• TASK GOAL
Please return every line from the entries that has the string "copy" in it.

-- PROVIDED ENTRIES follows --

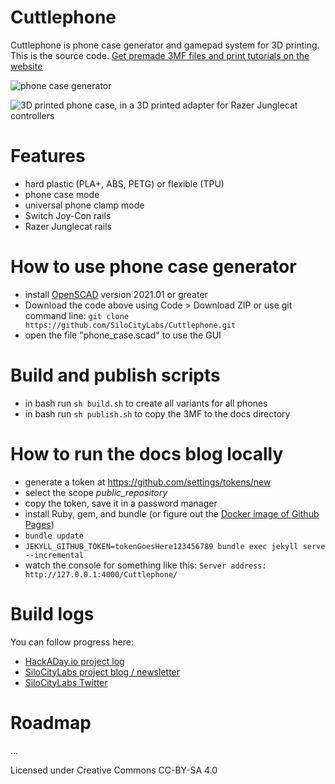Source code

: # Cuttlephone
Cuttlephone is phone case generator and gamepad system for 3D printing. This is the source code. [Get premade 3MF files and print tutorials on the website](https://silocitylabs.github.io/Cuttlephone/)


![phone case generator](https://user-images.githubusercontent.com/1850819/206940314-f19951e0-617c-4899-927e-68e9c816ef28.png)


![3D printed phone case, in a 3D printed adapter for Razer Junglecat controllers](https://user-images.githubusercontent.com/1850819/206942057-afb94754-9d87-486d-a1a3-1d513d2f3c8f.png)


# Features
 - hard plastic (PLA+, ABS, PETG) or flexible (TPU)
 - phone case mode
 - universal phone clamp mode
 - Switch Joy-Con rails
 - Razer Junglecat rails
 
 # How to use phone case generator
 - install [OpenSCAD](https://openscad.org/downloads.html) version 2021.01 or greater
 - Download the code above using Code > Download ZIP or use git command line: `git clone https://github.com/SiloCityLabs/Cuttlephone.git` 
 - open the file "phone_case.scad" to use the GUI
 
 # Build and publish scripts
 - in bash run `sh build.sh` to create all variants for all phones
 - in bash run `sh publish.sh` to copy the 3MF to the docs directory

# How to run the docs blog locally
 - generate a token at https://github.com/settings/tokens/new
 - select the scope *public_repository*
 - copy the token, save it in a password manager
 - install Ruby, gem, and bundle (or figure out the [Docker image of Github Pages](https://github.com/Starefossen/docker-github-pages))
 - `bundle update`
 - `JEKYLL_GITHUB_TOKEN=tokenGoesHere123456789 bundle exec jekyll serve --incremental`
 - watch the console for something like this: `Server address: http://127.0.0.1:4000/Cuttlephone/`

# Build logs 

You can follow progress here:
 - [HackADay.io project log](https://hackaday.io/project/165606-cuttlephone-gamepad-phone-case)
 - [SiloCityLabs project blog / newsletter](https://silocitylabs.com/categories/projects/)
 - [SiloCityLabs Twitter](https://twitter.com/silocitylabs)


# Roadmap

...


Licensed under Creative Commons CC-BY-SA 4.0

-- PROVIDED ENTRIES concluded --

• ANSWER FOR THIS EXERCISE
 - in bash run `sh publish.sh` to copy the 3MF to the docs directory
 - copy the token, save it in a password manager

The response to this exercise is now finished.